4
a = np.array(["foo", "foo", "foo", "foo", "bar", "bar",
              "bar", "bar", "foo", "foo", "foo"], dtype=object)
b = np.array(["one", "one", "one", "two", "one", "one",
              "one", "two", "two", "two", "one"], dtype=object)
data = {'A': a, 'B': b}
df = pd.DataFrame(data)
df['C'] = 1
table = pd.pivot_table(df, values='C',index=['A'], columns=['B'], aggfunc="count")
table.to_excel("table.xlsx")
print('Name: ',table.columns.name)
print()
print('Table: ')
print(table)


Name:  B

Table: 
B    one  two
A            
bar    3    1
foo    4    3

This is my code so far. My goal is to create several pivot tables each with data that looks similar to this example and export them to excel. I would like to, if possible keep the DataFrame.columns.name attribute during the export.

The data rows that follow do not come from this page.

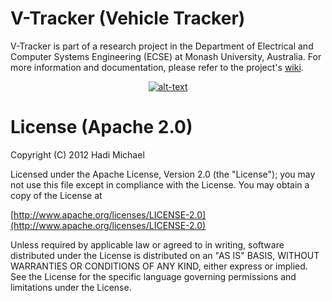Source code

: V-Tracker (Vehicle Tracker)
===============
V-Tracker is part of a research project in the Department of Electrical and Computer Systems Engineering (ECSE) at Monash University, Australia. For more information and documentation, please refer to the project's [wiki](https://github.com/hadimichael/V-Tracker/wiki "Wiki").

[<span style="text-align:center;display:block;max-width:55%;margin:auto;">![alt-text](/wiki/V-Tracker_Poster.png "AV-Tracker Poster")</span>](https://github.com/hadimichael/V-Tracker/wiki "Wiki")

# License (Apache 2.0)

Copyright (C) 2012 Hadi Michael

Licensed under the Apache License, Version 2.0 (the "License"); you may not use this file except in compliance with the License. You may obtain a copy of the License at

 [http://www.apache.org/licenses/LICENSE-2.0](http://www.apache.org/licenses/LICENSE-2.0)

Unless required by applicable law or agreed to in writing, software distributed under the License is distributed on an "AS IS" BASIS, WITHOUT WARRANTIES OR CONDITIONS OF ANY KIND, either express or implied. See the License for the specific language governing permissions and limitations under the License.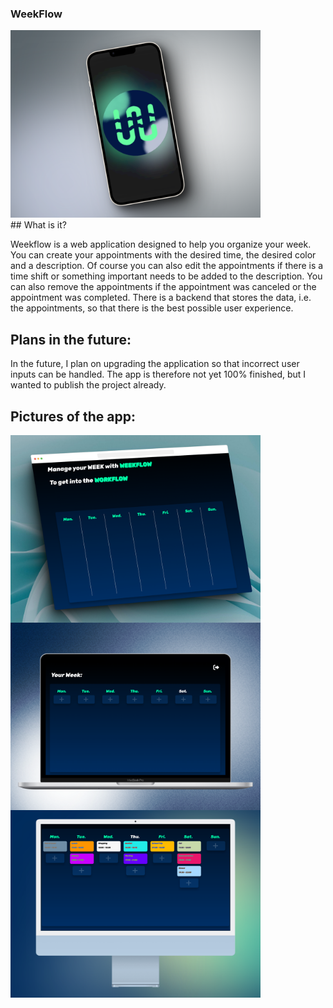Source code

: ### WeekFlow
<img alt="WeekFlow" width="400px" src="https://github.com/LukasF06/WeekFlow/blob/main/WeekFlowImages/WeekFlowShot4.png" />
<br />
## What is it?

Weekflow is a web application designed to help you organize your week. You can create your appointments with the desired time, the desired color and a description. Of course you can also edit the appointments if there is a time shift or something important needs to be added to the description. You can also remove the appointments if the appointment was canceled or the appointment was completed. There is a backend that stores the data, i.e. the appointments, so that there is the best possible user experience.

## Plans in the future:

In the future, I plan on upgrading the application so that incorrect user inputs can be handled. The app is therefore not yet 100% finished, but I wanted to publish the project already.

## Pictures of the app:

<img alt="WeekFlow" align="left" width="400px" src="https://github.com/LukasF06/WeekFlow/blob/main/WeekFlowImages/WeekFlowShot1.png" />

<img alt="WeekFlow" align="left" width="400px" src="https://github.com/LukasF06/WeekFlow/blob/main/WeekFlowImages/WeekFlowShot3.png" />
&nbsp;
<img alt="WeekFlow" width="400px" src="https://github.com/LukasF06/WeekFlow/blob/main/WeekFlowImages/WeekFlowShot2.png" />
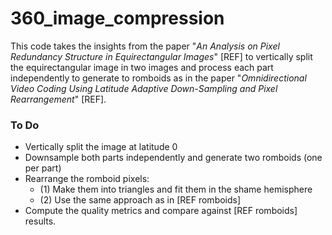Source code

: # 360_image_compression


This code takes the insights from the paper "*An Analysis on Pixel Redundancy Structure in Equirectangular Images*" [REF] to vertically split the equirectangular image in two images and process each part independently to generate to romboids as in the paper "*Omnidirectional Video Coding Using Latitude Adaptive Down-Sampling and Pixel Rearrangement*" [REF].


### To Do
* Vertically split the image at latitude 0
* Downsample both parts independently and generate two romboids (one per part)
* Rearrange the romboid pixels:
  * (1) Make them into triangles and fit them in the shame hemisphere
  * (2) Use the same approach as in [REF romboids]
* Compute the quality metrics and compare against [REF romboids] results.
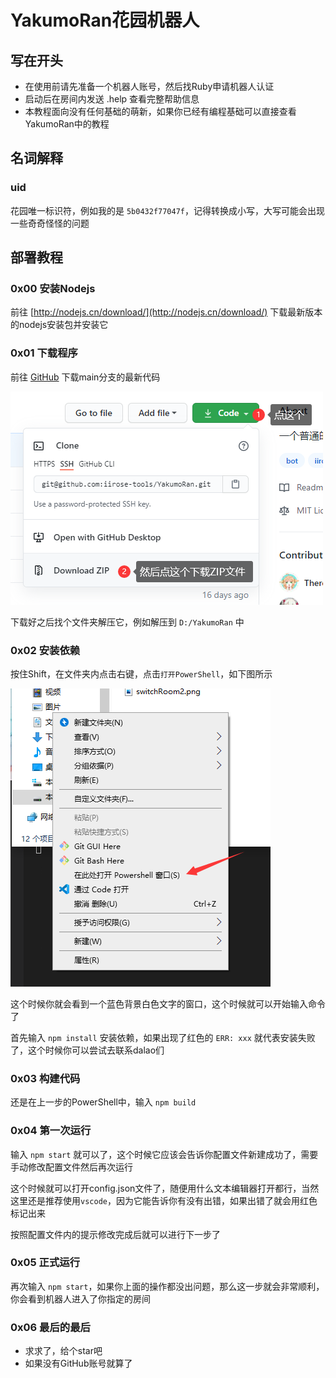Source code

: # YakumoRan花园机器人

## 写在开头

- 在使用前请先准备一个机器人账号，然后找Ruby申请机器人认证
- 启动后在房间内发送 .help 查看完整帮助信息
- 本教程面向没有任何基础的萌新，如果你已经有编程基础可以直接查看YakumoRan中的教程

## 名词解释

### uid

花园唯一标识符，例如我的是 `5b0432f77047f`，记得转换成小写，大写可能会出现一些奇奇怪怪的问题

## 部署教程

### 0x00 安装Nodejs

前往 [http://nodejs.cn/download/](http://nodejs.cn/download/) 下载最新版本的nodejs安装包并安装它

### 0x01 下载程序

前往 [GitHub](https://github.com/iirose-tools/YakumoRan) 下载main分支的最新代码

![下载](../images/bot1.png)

下载好之后找个文件夹解压它，例如解压到 `D:/YakumoRan` 中

### 0x02 安装依赖

按住Shift，在文件夹内点击右键，点击`打开PowerShell`，如下图所示

![打开PowerShell](../images/bot2.png)

这个时候你就会看到一个蓝色背景白色文字的窗口，这个时候就可以开始输入命令了

首先输入 `npm install` 安装依赖，如果出现了红色的 `ERR: xxx` 就代表安装失败了，这个时候你可以尝试去联系dalao们

### 0x03 构建代码

还是在上一步的PowerShell中，输入 `npm build`

### 0x04 第一次运行

输入 `npm start` 就可以了，这个时候它应该会告诉你配置文件新建成功了，需要手动修改配置文件然后再次运行

这个时候就可以打开config.json文件了，随便用什么文本编辑器打开都行，当然这里还是推荐使用`vscode`，因为它能告诉你有没有出错，如果出错了就会用红色标记出来

按照配置文件内的提示修改完成后就可以进行下一步了

### 0x05 正式运行

再次输入 `npm start`，如果你上面的操作都没出问题，那么这一步就会非常顺利，你会看到机器人进入了你指定的房间

### 0x06 最后的最后

- 求求了，给个star吧
- 如果没有GitHub账号就算了
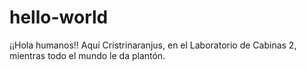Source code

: # hello-world

¡¡Hola humanos!!
Aquí Cristrinaranjus, en el Laboratorio de Cabinas 2, mientras todo el mundo le da plantón.
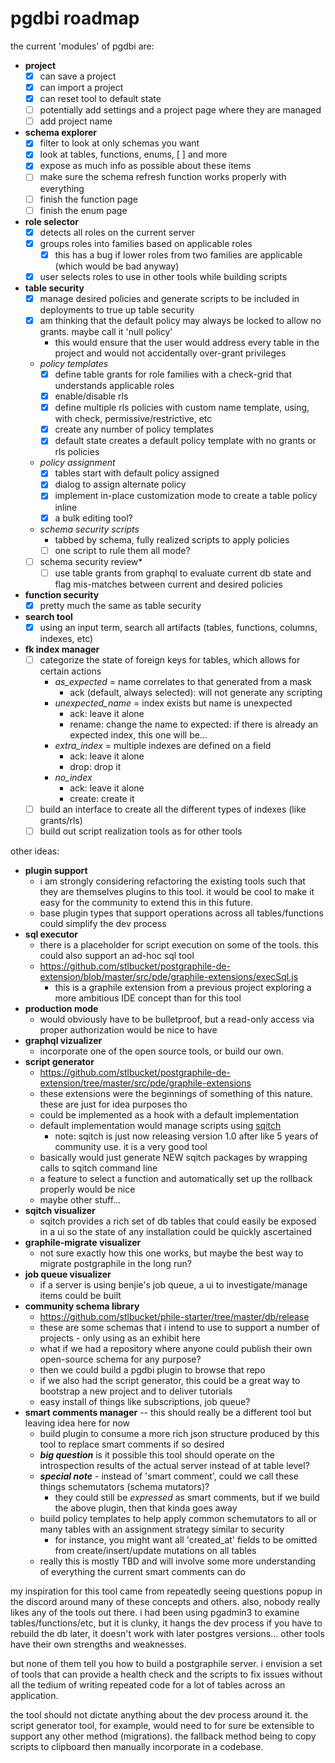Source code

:# pgdbi roadmap

the current 'modules' of pgdbi are:

- **project**
  - [X] can save a project
  - [X] can import a project
  - [X] can reset tool to default state
  - [ ] potentially add settings and a project page where they are managed
  - [ ] add project name
- **schema explorer**
  - [X] filter to look at only schemas you want
  - [X] look at tables, functions, enums, [ ] and more
  - [X] expose as much info as possible about these items
  - [ ] make sure the schema refresh function works properly with everything
  - [ ] finish the function page
  - [ ] finish the enum page
- **role selector**
  - [X] detects all roles on the current server
  - [X] groups roles into families based on applicable roles
    - [X] this has a bug if lower roles from two families are applicable (which would be bad anyway)
  - [X] user selects roles to use in other tools while building scripts
- **table security**
  - [X] manage desired policies and generate scripts to be included in deployments to true up table security
  - [X] am thinking that the default policy may always be locked to allow no grants.  maybe call it 'null policy'
    - this would ensure that the user would address every table in the project and would not accidentally over-grant privileges
  - *policy templates*
    - [X] define table grants for role families with a check-grid that understands applicable roles
    - [X] enable/disable rls
    - [X] define multiple rls policies with custom name template, using, with check, permissive/restrictive, etc
    - [X] create any number of policy templates
    - [X] default state creates a default policy template with no grants or rls policies
  - *policy assignment*
    - [X] tables start with default policy assigned
    - [X] dialog to assign alternate policy
    - [X] implement in-place customization mode to create a table policy inline
    - [X] a bulk editing tool?
  - *schema security scripts*
    - tabbed by schema, fully realized scripts to apply policies
    - [ ] one script to rule them all mode?
  - [ ] schema security review*
    - [ ] use table grants from graphql to evaluate current db state and flag mis-matches between current and desired policies
- **function security**
  - [X] pretty much the same as table security
- **search tool**
  - [X] using an input term, search all artifacts (tables, functions, columns, indexes, etc)
- **fk index manager**
  - [ ] categorize the state of foreign keys for tables, which allows for certain actions
    - *as_expected* = name correlates to that generated from a mask
      - ack (default, always selected): will not generate any scripting
    - *unexpected_name* = index exists but name is unexpected
      - ack: leave it alone
      - rename: change the name to expected: if there is already an expected index, this one will be...
    - *extra_index* = multiple indexes are defined on a field
      - ack: leave it alone
      - drop: drop it
    - *no_index*
      - ack: leave it alone
      - create: create it
  - [ ] build an interface to create all the different types of indexes (like grants/rls)
  - [ ] build out script realization tools as for other tools

other ideas:

- **plugin support**
  - i am strongly considering refactoring the existing tools such that they are themselves plugins to this tool.  it would be cool to make it easy for the community to extend this in this future.
  - base plugin types that support operations across all tables/functions could simplify the dev process
- **sql executor**
  - there is a placeholder for script execution on some of the tools.  this could also support an ad-hoc sql tool
  - https://github.com/stlbucket/postgraphile-de-extension/blob/master/src/pde/graphile-extensions/execSql.js
    - this is a graphile extension from a previous project exploring a more ambitious IDE concept than for this tool
- **production mode**
  - would obviously have to be bulletproof, but a read-only access via proper authorization would be nice to have
- **graphql vizualizer**
  - incorporate one of the open source tools, or build our own.
- **script generator**
  - https://github.com/stlbucket/postgraphile-de-extension/tree/master/src/pde/graphile-extensions
  - these extensions were the beginnings of something of this nature.  these are just for idea purposes tho
  - could be implemented as a hook with a default implementation
  - default implementation would manage scripts using <a href="https://sqitch.org/">sqitch</a>
    - note: sqitch is just now releasing version 1.0 after like 5 years of community use.  it is a very good tool
  - basically would just generate NEW sqitch packages by wrapping calls to sqitch command line
  - a feature to select a function and automatically set up the rollback properly would be nice
  - maybe other stuff...
- **sqitch visualizer**
  - sqitch provides a rich set of db tables that could easily be exposed in a ui so the state of any installation could be quickly ascertained
- **graphile-migrate visualizer**
  - not sure exactly how this one works, but maybe the best way to migrate postgraphile in the long run?
- **job queue visualizer**
  - if a server is using benjie's job queue, a ui to investigate/manage items could be built
- **community schema library**
  - https://github.com/stlbucket/phile-starter/tree/master/db/release
  - these are some schemas that i intend to use to support a number of projects - only using as an exhibit here
  - what if we had a repository where anyone could publish their own open-source schema for any purpose?
  - then we could build a pgdbi plugin to browse that repo
  - if we also had the script generator, this could be a great way to bootstrap a new project and to deliver tutorials
  - easy install of things like subscriptions, job queue?
- **smart comments manager**  --  this should really be a different tool but leaving idea here for now
  - build plugin to consume a more rich json structure produced by this tool to replace smart comments if so desired
  - ***big question*** is it possible this tool should operate on the introspection results of the actual server instead of at table level?
  - ***special note*** - instead of 'smart comment', could we call these things schemutators (schema mutators)?
    - they could still be *expressed* as smart comments, but if we build the above plugin, then that kinda goes away
  - build policy templates to help apply common schemutators to all or many tables with an assignment strategy similar to security
    - for instance, you might want all 'created_at' fields to be omitted from create/insert/update mutations on all tables
  - really this is mostly TBD and will involve some more understanding of everything the current smart comments can do


my inspiration for this tool came from repeatedly seeing questions popup in the discord around many of these concepts and others.  also, nobody really likes any of the tools out there.  i had been using pgadmin3 to examine tables/functions/etc, but it is clunky, it hangs the dev process if you have to rebuild the db later, it doesn't work with later postgres versions...  other tools have their own strengths and weaknesses.

but none of them tell you how to build a postgraphile server.  i envision a set of tools that can provide a health check and the scripts to fix issues without all the tedium of writing repeated code for a lot of tables across an application.

the tool should not dictate anything about the dev process around it.  the script generator tool, for example, would need to for sure be extensible to support any other method (migrations).  the fallback method being to copy scripts to clipboard then manually incorporate in a codebase.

The current export looks like this:

A one two
bar 3 1
foo 4 3

and if possible I would like an export that looks like this:

B one two
A
bar 3 1
foo 4 3

1 Answer 1

4

You can keep the column name during the export, but you need to tell Excel explicitly to write an extra header row. Pandas does not output the DataFrame.columns.name by default when writing to Excel, so you have to inject it yourself before calling toExcel.

The simplest way is to reindex the columns with a new top level that contains the existing name. That gives you a two-level header where the first level is your column name and the second level is the actual pivot columns. Excel will then show the name above the header just like in your screenshot.

Example:

print('convert columns to multi index with name')
table.columns = pd.MultiIndex.from_product(
    [[table.columns.name], table.columns]
)
writer = pd.ExcelWriter('table.xlsx', engine='xlsxwriter')
table.to_excel(writer)
writer.save()

After this the exported sheet shows the name B above the one and two columns, matching the layout you want.

This approach works for any number of pivot tables because you can apply the same two-line conversion to each table before exporting.